- WHAT THE TASK REQUIRES -
The response must contain every line from the records below that has "agencies".

Records from a data source:
------

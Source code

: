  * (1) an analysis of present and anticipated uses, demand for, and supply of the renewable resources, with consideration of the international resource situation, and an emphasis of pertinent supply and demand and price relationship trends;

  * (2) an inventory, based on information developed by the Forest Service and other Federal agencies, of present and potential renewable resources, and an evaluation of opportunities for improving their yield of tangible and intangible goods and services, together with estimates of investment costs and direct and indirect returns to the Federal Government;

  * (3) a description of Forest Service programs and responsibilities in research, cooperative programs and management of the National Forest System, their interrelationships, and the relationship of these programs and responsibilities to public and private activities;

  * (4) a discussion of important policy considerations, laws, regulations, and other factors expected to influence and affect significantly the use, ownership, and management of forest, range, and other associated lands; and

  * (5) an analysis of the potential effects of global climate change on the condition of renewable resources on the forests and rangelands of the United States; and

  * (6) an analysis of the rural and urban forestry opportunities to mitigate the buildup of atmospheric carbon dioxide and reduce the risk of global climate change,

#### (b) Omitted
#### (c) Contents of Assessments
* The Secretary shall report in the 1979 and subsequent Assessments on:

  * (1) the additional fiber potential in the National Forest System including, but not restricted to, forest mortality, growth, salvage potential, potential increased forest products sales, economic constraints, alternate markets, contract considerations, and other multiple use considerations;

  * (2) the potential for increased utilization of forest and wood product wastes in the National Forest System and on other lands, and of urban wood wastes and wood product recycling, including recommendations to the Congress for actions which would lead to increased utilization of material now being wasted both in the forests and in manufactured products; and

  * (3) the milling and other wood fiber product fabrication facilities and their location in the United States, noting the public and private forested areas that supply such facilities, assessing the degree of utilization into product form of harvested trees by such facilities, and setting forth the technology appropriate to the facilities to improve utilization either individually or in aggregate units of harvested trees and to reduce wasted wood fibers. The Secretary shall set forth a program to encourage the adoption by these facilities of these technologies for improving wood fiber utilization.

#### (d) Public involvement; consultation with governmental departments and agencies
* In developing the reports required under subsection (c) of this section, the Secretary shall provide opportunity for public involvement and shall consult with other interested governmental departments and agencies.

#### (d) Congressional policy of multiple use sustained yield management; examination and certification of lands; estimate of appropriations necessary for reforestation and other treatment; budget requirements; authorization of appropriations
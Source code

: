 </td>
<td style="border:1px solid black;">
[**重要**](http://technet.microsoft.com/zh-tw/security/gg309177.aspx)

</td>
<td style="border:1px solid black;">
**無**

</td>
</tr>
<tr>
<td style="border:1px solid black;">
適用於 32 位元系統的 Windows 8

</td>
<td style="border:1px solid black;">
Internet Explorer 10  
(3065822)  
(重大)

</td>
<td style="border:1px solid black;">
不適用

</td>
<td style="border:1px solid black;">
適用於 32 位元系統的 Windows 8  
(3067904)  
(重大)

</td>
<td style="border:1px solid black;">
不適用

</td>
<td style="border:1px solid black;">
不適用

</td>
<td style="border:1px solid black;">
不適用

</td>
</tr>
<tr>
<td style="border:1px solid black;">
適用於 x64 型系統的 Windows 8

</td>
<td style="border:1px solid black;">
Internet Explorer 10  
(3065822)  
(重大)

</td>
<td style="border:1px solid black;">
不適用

------

- PROBLEM SOLUTION -
  * (2) an inventory, based on information developed by the Forest Service and other Federal agencies, of present and potential renewable resources, and an evaluation of opportunities for improving their yield of tangible and intangible goods and services, together with estimates of investment costs and direct and indirect returns to the Federal Government;
#### (d) Public involvement; consultation with governmental departments and agencies
* In developing the reports required under subsection (c) of this section, the Secretary shall provide opportunity for public involvement and shall consult with other interested governmental departments and agencies.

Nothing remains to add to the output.